## WHAT YOU SHOULD DO
Gather all lines from the material that contain "Immagini".

====== DATASET RECORDS

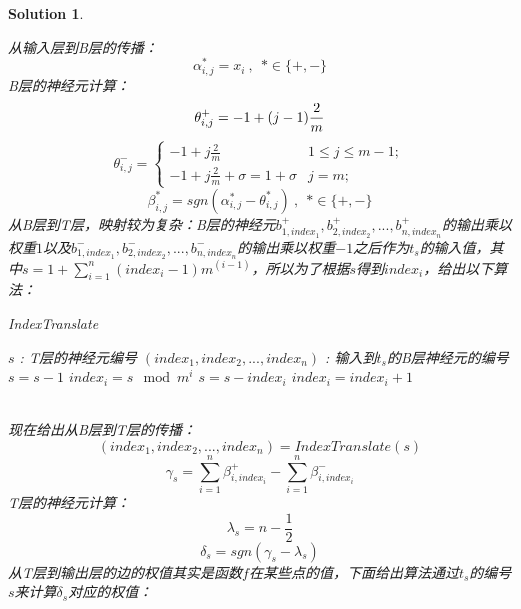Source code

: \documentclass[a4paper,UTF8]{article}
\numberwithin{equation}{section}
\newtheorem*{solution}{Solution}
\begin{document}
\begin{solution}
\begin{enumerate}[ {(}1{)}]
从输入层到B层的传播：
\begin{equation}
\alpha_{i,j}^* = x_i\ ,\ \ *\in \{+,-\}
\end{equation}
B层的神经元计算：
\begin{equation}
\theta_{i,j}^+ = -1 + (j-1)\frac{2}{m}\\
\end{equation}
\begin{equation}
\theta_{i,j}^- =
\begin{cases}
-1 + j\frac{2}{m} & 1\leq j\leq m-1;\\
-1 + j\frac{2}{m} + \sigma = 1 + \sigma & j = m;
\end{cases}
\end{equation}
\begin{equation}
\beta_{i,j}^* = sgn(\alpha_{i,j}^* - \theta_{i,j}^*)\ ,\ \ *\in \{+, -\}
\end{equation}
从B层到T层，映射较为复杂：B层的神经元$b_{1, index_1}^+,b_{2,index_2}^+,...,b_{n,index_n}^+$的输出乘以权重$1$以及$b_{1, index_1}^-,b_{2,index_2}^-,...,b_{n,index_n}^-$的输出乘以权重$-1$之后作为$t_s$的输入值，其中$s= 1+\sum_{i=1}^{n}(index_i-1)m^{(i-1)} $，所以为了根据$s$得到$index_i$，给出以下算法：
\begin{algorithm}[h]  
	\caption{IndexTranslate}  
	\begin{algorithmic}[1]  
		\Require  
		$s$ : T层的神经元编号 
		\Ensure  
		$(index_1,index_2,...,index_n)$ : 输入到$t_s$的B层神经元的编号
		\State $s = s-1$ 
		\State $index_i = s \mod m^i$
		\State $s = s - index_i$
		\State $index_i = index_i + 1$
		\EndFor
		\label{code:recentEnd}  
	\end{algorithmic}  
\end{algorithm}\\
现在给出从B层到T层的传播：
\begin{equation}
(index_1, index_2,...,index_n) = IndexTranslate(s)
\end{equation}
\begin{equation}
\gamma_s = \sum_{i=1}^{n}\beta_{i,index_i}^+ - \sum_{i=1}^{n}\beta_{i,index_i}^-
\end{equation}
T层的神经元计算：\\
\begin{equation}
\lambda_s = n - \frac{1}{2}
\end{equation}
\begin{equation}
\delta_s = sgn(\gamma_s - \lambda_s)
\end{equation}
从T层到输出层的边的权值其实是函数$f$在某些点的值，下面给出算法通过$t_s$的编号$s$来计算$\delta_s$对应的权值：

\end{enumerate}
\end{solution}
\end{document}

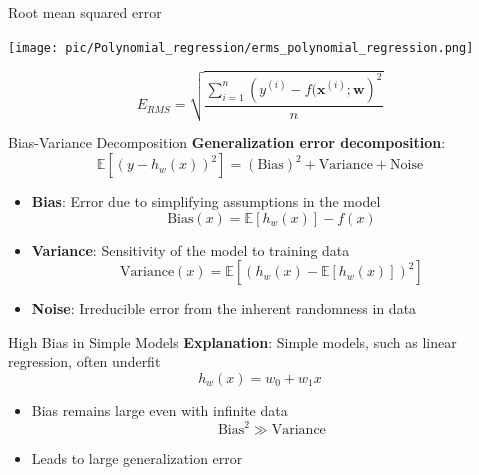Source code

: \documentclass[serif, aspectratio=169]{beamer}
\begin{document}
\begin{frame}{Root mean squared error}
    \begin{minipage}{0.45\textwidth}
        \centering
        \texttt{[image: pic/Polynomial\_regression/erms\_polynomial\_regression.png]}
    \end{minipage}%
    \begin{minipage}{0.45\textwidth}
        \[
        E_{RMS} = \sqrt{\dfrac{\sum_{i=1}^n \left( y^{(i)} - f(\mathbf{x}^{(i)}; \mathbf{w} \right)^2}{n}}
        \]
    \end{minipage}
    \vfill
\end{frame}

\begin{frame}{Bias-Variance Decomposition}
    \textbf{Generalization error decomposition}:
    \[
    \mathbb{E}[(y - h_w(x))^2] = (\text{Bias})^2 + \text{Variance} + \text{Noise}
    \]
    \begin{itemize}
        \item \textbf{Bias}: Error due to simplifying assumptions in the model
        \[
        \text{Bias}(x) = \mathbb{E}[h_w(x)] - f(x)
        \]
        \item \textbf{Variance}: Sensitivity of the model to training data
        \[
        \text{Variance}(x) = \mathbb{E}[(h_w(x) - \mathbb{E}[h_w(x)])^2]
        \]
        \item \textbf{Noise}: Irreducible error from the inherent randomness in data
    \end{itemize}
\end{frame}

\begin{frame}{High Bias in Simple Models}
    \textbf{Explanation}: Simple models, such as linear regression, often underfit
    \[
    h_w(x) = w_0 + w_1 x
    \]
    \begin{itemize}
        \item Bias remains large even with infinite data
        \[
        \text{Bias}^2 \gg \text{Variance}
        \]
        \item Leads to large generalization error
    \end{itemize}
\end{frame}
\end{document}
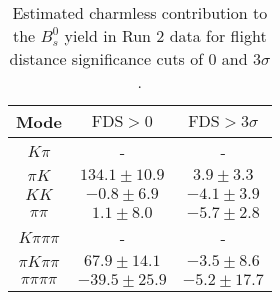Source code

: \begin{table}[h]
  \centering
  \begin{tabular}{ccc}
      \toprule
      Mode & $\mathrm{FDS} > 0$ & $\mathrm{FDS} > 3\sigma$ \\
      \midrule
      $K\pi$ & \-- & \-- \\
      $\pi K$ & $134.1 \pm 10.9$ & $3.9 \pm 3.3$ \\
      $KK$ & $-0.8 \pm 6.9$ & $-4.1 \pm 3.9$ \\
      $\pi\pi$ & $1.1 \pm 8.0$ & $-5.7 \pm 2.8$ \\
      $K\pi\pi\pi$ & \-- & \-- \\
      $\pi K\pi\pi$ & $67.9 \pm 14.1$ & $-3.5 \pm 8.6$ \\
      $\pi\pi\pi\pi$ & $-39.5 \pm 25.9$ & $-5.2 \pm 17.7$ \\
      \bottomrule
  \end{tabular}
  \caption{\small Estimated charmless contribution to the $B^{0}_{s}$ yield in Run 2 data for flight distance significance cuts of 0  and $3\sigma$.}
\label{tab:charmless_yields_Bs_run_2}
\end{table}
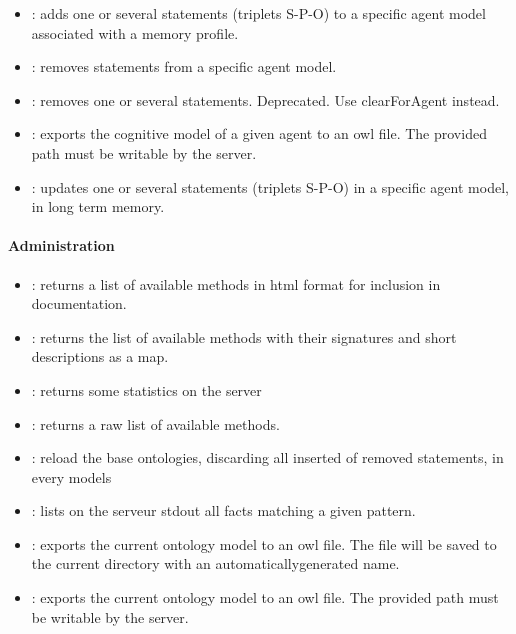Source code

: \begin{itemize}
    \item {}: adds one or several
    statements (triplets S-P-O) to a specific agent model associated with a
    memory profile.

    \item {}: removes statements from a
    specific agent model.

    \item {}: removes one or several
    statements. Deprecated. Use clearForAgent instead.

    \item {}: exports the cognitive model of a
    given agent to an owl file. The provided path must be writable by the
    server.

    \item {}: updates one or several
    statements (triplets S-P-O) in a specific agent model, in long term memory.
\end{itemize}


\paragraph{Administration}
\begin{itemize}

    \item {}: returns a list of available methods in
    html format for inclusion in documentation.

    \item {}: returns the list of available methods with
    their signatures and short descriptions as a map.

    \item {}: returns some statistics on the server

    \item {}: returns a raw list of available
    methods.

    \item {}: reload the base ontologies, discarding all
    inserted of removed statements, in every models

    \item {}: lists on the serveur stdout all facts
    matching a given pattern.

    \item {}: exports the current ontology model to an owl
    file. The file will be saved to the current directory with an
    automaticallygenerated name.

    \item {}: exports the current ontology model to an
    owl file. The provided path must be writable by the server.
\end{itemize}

============
====== DATASET RECORDS

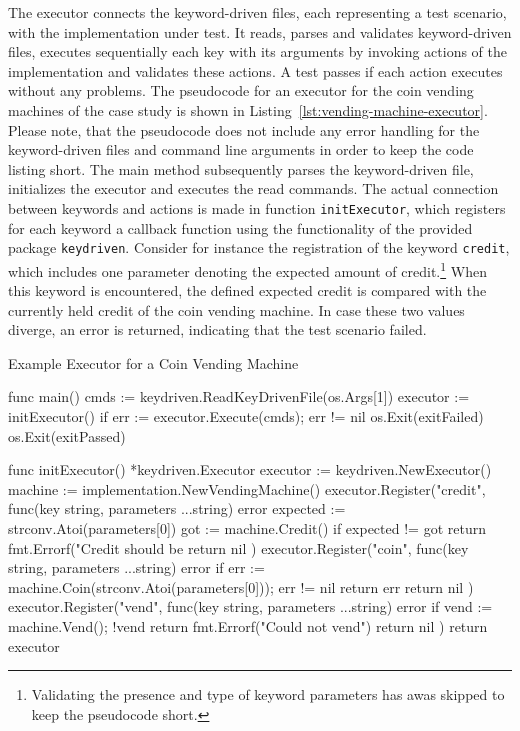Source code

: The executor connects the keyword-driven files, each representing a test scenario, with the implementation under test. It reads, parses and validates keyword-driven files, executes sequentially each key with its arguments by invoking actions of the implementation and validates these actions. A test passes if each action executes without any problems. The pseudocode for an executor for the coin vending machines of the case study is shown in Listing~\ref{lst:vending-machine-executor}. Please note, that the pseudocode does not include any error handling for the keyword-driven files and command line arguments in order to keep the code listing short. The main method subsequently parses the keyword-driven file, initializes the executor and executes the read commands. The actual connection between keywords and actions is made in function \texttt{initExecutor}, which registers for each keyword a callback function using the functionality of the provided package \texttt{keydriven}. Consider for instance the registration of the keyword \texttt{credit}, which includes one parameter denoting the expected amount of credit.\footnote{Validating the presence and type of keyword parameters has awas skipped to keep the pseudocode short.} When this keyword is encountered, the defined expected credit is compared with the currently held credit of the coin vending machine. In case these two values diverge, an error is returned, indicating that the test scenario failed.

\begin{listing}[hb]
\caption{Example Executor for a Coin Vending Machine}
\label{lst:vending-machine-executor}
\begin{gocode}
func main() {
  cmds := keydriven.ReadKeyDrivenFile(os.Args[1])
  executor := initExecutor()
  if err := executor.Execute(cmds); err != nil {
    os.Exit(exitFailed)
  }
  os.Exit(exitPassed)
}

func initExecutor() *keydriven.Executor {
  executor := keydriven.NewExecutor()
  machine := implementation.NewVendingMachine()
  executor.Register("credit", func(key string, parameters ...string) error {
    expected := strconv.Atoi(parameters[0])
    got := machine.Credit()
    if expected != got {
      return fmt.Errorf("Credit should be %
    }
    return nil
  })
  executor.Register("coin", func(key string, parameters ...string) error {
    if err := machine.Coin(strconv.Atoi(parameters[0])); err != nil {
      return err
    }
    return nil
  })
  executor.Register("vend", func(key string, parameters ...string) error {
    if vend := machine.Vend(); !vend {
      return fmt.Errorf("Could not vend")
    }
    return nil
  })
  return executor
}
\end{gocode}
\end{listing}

============
====== DATASET RECORDS

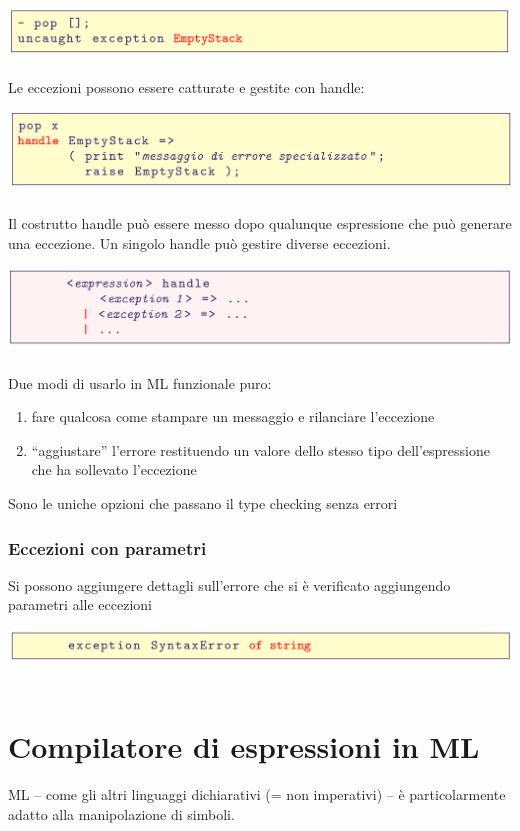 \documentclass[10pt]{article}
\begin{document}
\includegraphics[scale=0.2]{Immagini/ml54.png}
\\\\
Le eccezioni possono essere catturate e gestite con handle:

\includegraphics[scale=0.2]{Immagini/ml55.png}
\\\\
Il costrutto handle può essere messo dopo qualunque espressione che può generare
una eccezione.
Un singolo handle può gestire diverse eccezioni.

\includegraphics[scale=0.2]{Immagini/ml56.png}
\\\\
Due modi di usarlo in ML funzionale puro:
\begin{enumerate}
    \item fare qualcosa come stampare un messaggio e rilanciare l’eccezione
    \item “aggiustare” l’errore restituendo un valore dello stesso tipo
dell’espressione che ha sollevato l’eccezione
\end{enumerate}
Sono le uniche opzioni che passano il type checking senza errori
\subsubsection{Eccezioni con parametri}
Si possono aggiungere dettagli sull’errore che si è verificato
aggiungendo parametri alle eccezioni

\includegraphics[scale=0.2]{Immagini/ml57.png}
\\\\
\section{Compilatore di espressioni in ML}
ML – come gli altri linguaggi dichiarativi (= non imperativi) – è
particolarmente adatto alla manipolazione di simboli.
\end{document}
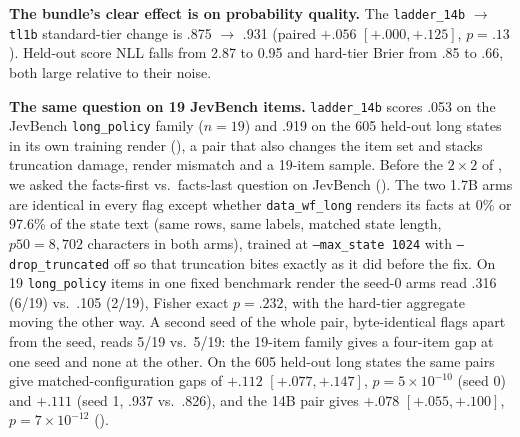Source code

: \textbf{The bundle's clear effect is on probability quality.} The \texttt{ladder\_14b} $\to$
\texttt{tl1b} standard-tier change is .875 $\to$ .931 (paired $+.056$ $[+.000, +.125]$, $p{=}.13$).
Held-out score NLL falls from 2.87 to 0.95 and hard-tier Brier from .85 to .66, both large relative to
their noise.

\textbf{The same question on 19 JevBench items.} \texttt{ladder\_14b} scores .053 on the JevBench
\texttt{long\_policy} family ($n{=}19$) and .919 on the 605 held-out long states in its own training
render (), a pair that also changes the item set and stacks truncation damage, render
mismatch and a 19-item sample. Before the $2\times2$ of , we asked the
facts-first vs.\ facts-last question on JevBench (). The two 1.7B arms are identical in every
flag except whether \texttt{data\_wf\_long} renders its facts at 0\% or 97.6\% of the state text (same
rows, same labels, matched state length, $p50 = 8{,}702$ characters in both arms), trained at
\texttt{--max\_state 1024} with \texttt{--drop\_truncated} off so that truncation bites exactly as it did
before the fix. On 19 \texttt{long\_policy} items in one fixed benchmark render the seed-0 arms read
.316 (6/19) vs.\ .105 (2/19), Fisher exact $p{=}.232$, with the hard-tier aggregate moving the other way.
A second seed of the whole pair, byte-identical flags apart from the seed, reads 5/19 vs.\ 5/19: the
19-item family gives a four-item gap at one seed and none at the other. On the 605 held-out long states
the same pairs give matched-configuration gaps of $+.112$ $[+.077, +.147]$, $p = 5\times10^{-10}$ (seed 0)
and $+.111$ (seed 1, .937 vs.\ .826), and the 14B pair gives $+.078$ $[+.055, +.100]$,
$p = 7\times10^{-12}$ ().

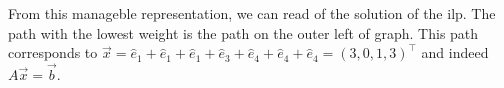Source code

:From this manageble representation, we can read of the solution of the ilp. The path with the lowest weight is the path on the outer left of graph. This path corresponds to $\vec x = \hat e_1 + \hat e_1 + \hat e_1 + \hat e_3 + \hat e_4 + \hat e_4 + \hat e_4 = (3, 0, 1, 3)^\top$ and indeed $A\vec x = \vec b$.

============

## EXPECTED ANSWER
\includegraphics[scale=0.2]{Immagini/ml54.png}
\includegraphics[scale=0.2]{Immagini/ml55.png}
\includegraphics[scale=0.2]{Immagini/ml56.png}
\includegraphics[scale=0.2]{Immagini/ml57.png}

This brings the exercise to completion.